A Multi-pronged biochemical fractionation (high performance ion exchange chromatography, HPLC-IEX; isoelectric focusing, IEF; fraction numbers in brackets) of soluble macromolecular assemblies from mouse brain extracts.

B Hierarchical clustering of protein co-fractionation intensity profiles recorded by precision liquid chromatography-tandem mass spectrometry (LC-MS/MS); (right) neuronal (top) and housekeeping (bottom) components highlighted.

C Enrichment analysis (DAVID (Huang da et al., 2009)) of representative tissue annotations (UniProt) for proteins detected in this work relative to previously published interactome studies.

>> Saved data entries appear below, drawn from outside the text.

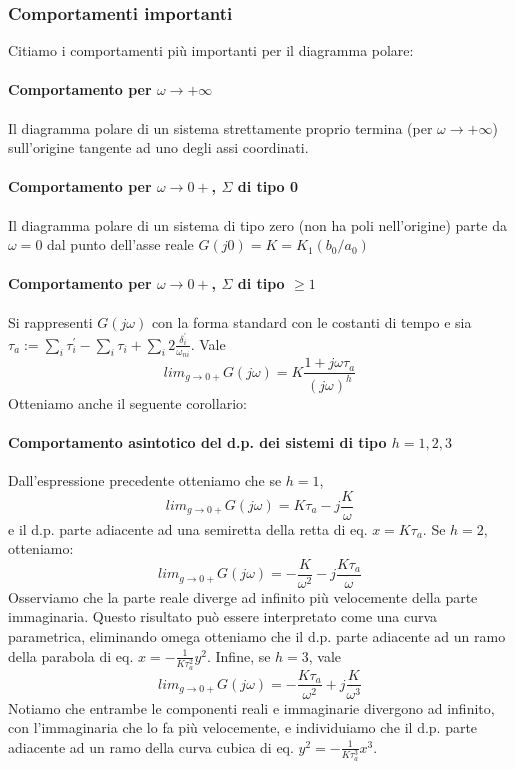 \documentclass[11pt]{article}
\begin{document}
\subsubsection{Comportamenti importanti}
Citiamo i comportamenti più importanti per il diagramma polare:
\paragraph{Comportamento per $\omega\rightarrow+\infty$} Il diagramma polare di un sistema strettamente proprio termina (per $\omega\rightarrow+\infty$) sull'origine tangente ad uno degli assi coordinati. 
\paragraph{Comportamento per $\omega\rightarrow0+$, $\Sigma$ di tipo 0} Il diagramma polare di un sistema di tipo zero (non ha poli nell'origine) parte da $\omega=0$ dal punto dell'asse reale $G(j0)=K=K_1(b_0/a_0)$
\paragraph{Comportamento per $\omega\rightarrow0+$, $\Sigma$ di tipo $\ge1$} 
Si rappresenti $G(j\omega)$ con la forma standard con le costanti di tempo e sia $\tau_a := \sum_i \tau_i^{'} - \sum_i \tau_i + \sum_i 2\frac{\delta_i^{'}}{\omega_{ni}}$. Vale 
\begin{displaymath}
    lim_{g\rightarrow0+} G(j\omega) = K\frac{1+j\omega\tau_a}{(j\omega)^h}
\end{displaymath}
Otteniamo anche il seguente corollario:
\paragraph{Comportamento asintotico del d.p. dei sistemi di tipo $h=1,2,3$}
Dall'espressione precedente otteniamo che se $h=1$, 
\begin{displaymath}
    lim_{g\rightarrow0+} G(j\omega) = K\tau_a - j\frac{K}{\omega}
\end{displaymath}
e il d.p. parte adiacente ad una semiretta della retta di eq. $x=K\tau_a$.
Se $h=2$, otteniamo:
\begin{displaymath}
    lim_{g\rightarrow0+} G(j\omega) = -\frac{K}{\omega^2} - j\frac{K\tau_a}{\omega}
\end{displaymath}
Osserviamo che la parte reale diverge ad infinito più velocemente della parte immaginaria. Questo risultato può essere interpretato come una curva parametrica, eliminando omega otteniamo che il d.p. parte adiacente ad un ramo della parabola di eq. $x=-\frac{1}{K\tau_a^2}y^2$.
Infine, se $h=3$, vale 
\begin{displaymath}
    lim_{g\rightarrow0+} G(j\omega) = -\frac{K\tau_a}{\omega^2} + j\frac{K}{\omega^3}
\end{displaymath}
Notiamo che entrambe le componenti reali e immaginarie divergono ad infinito, con l'immaginaria che lo fa più velocemente, e individuiamo che il d.p. parte adiacente ad un ramo della curva cubica di eq. $y^2=-\frac{1}{K\tau_a^3}x^3$.
\end{document}
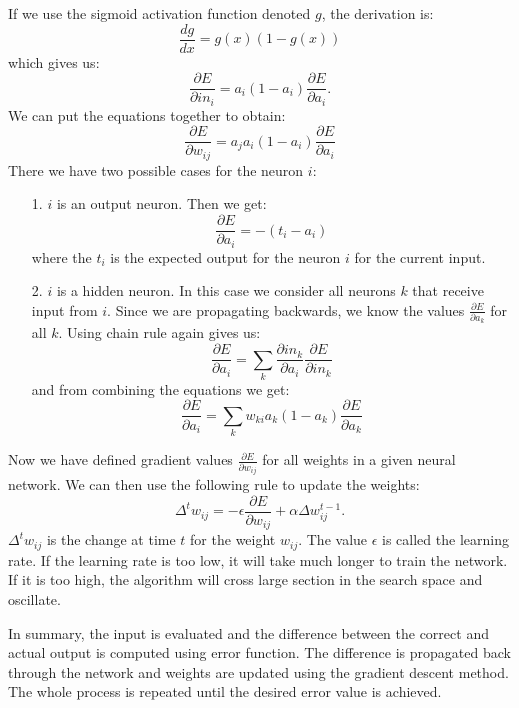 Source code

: If we use the sigmoid activation function denoted $g$, the derivation is:
\begin{equation*}
\frac{dg}{dx}  =  g(x)(1-g(x))
\end{equation*}
which gives us:
\begin{equation*}
\frac{\partial E}{\partial in_{i}} = a_{i}(1-a_{i}) \frac{\partial E}{\partial a_{i}}.
\end{equation*}
We can put the equations together to obtain:
\begin{equation*}
\frac{\partial E}{\partial w_{ij}} = a_{j} a_{i}(1-a_{i}) \frac{\partial E}{\partial a_{i}}
\end{equation*}
There we have two possible cases for the neuron $i$:
\begin{enumerate}
\item [1.] $i$ is an output neuron. Then we get: 
	\[
	\frac{\partial E}{\partial a_{i}} = -(t_{i} - a_{i})
	\]
	where the $t_{i}$ is the expected output for the neuron $i$ for the current input.

\item [2.] $i$ is a hidden neuron. In this case we consider all neurons $k$ that receive input from $i$. Since we are propagating backwards, we know the values $\frac{\partial E}{\partial a_{k}}$ for all $k$. Using chain rule again gives us:
	\[
	\frac{\partial E}{\partial a_{i}} = \sum_{k} \frac{\partial in_{k}}{\partial a_{i}} \frac{\partial E}{\partial in_{k}}
	\]
and from combining the equations we get:
	\[
	\frac{\partial E}{\partial a_{i}} = \sum_{k} w_{ki}a_{k}(1-a_{k}) \frac{\partial E}{\partial a_{k}}
	\]
\end{enumerate}
Now we have defined gradient values $\frac{\partial E}{\partial w_{ij}}$ for all weights in a given neural network.
We can then use the following rule to update the weights:
\[
\Delta^{t} w_{ij} = - \epsilon \frac {\partial E}{\partial w_{ij}} + \alpha \Delta w^{t-1}_{ij}.
\]
$\Delta^{t} w_{ij}$ is the change at time $t$ for the weight $w_{ij}$. The value $\epsilon$ is called the learning rate. If the learning rate is too low, it will take much longer to train the network. If it is too high, the algorithm will cross large section in the search space and  oscillate.

In summary, the input is evaluated and the difference between the correct and actual output is computed using error function. The difference is propagated back through the network and weights are updated using the gradient descent method. The whole process is repeated until the desired error value is achieved.

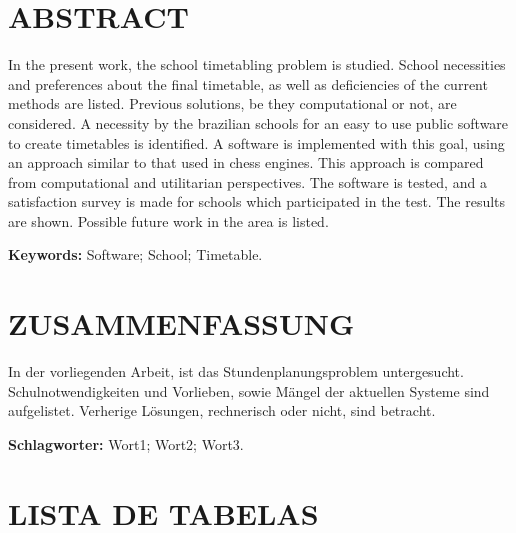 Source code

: \documentclass[12pt,a4paper]{article}
\begin{document}
	\thispagestyle{empty}
	\section*{ABSTRACT}

	In the present work, the school timetabling problem is studied. School necessities and preferences about the final timetable, as well as deficiencies of the current methods are listed. Previous solutions, be they computational or not, are considered. A necessity by the brazilian schools for an easy to use public software to create timetables is identified. A software is implemented with this goal, using an approach similar to that used in chess engines. This approach is compared from computational and utilitarian perspectives. The software is tested, and a satisfaction survey is made for schools which participated in the test. The results are shown. Possible future work in the area is listed.

	\begingroup
		\setlength{\parindent}{0mm}
		\textbf{Keywords:} Software; School; Timetable.
	\endgroup

	\newpage


	\thispagestyle{empty}
	\section*{ZUSAMMENFASSUNG}

	In der vorliegenden Arbeit, ist das Stundenplanungsproblem untergesucht. Schulnotwendigkeiten und Vorlieben, sowie Mängel der aktuellen Systeme sind aufgelistet. Verherige Lösungen, rechnerisch oder nicht, sind betracht.

	\lipsum[1]


	\begingroup
		\setlength{\parindent}{0mm}
		\textbf{Schlagworter:} Wort1; Wort2; Wort3.
	\endgroup

	\newpage

	\thispagestyle{empty}
	\section*{LISTA DE TABELAS}

	\listoftables

	\newpage
\end{document}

D Schematic depicting steps in the integrative BraInMap computational scoring pipeline: calculation of protein similarity (correlation) metrics, integrative classifier training (EPIC machine learning; (Hu et al., 2019)) and scoring of co-fractionation data (this study) and supporting (public) evidence to predict high-confidence co-complex interactions, followed by network partitioning, benchmarking and meta-analysis (pathobiological relevance) of the predicted complexes.

E Enrichment of interacting (co-eluting) brain proteins relative to random pairs for high functional similarity based on association scores reported in MouseNet (v2) (Kim et al., 2016)

F Enrichment of orthologs of interacting mouse brain proteins relative to random pairs for high functional association scores in HumanNet (v2) (Hwang et al., 2019).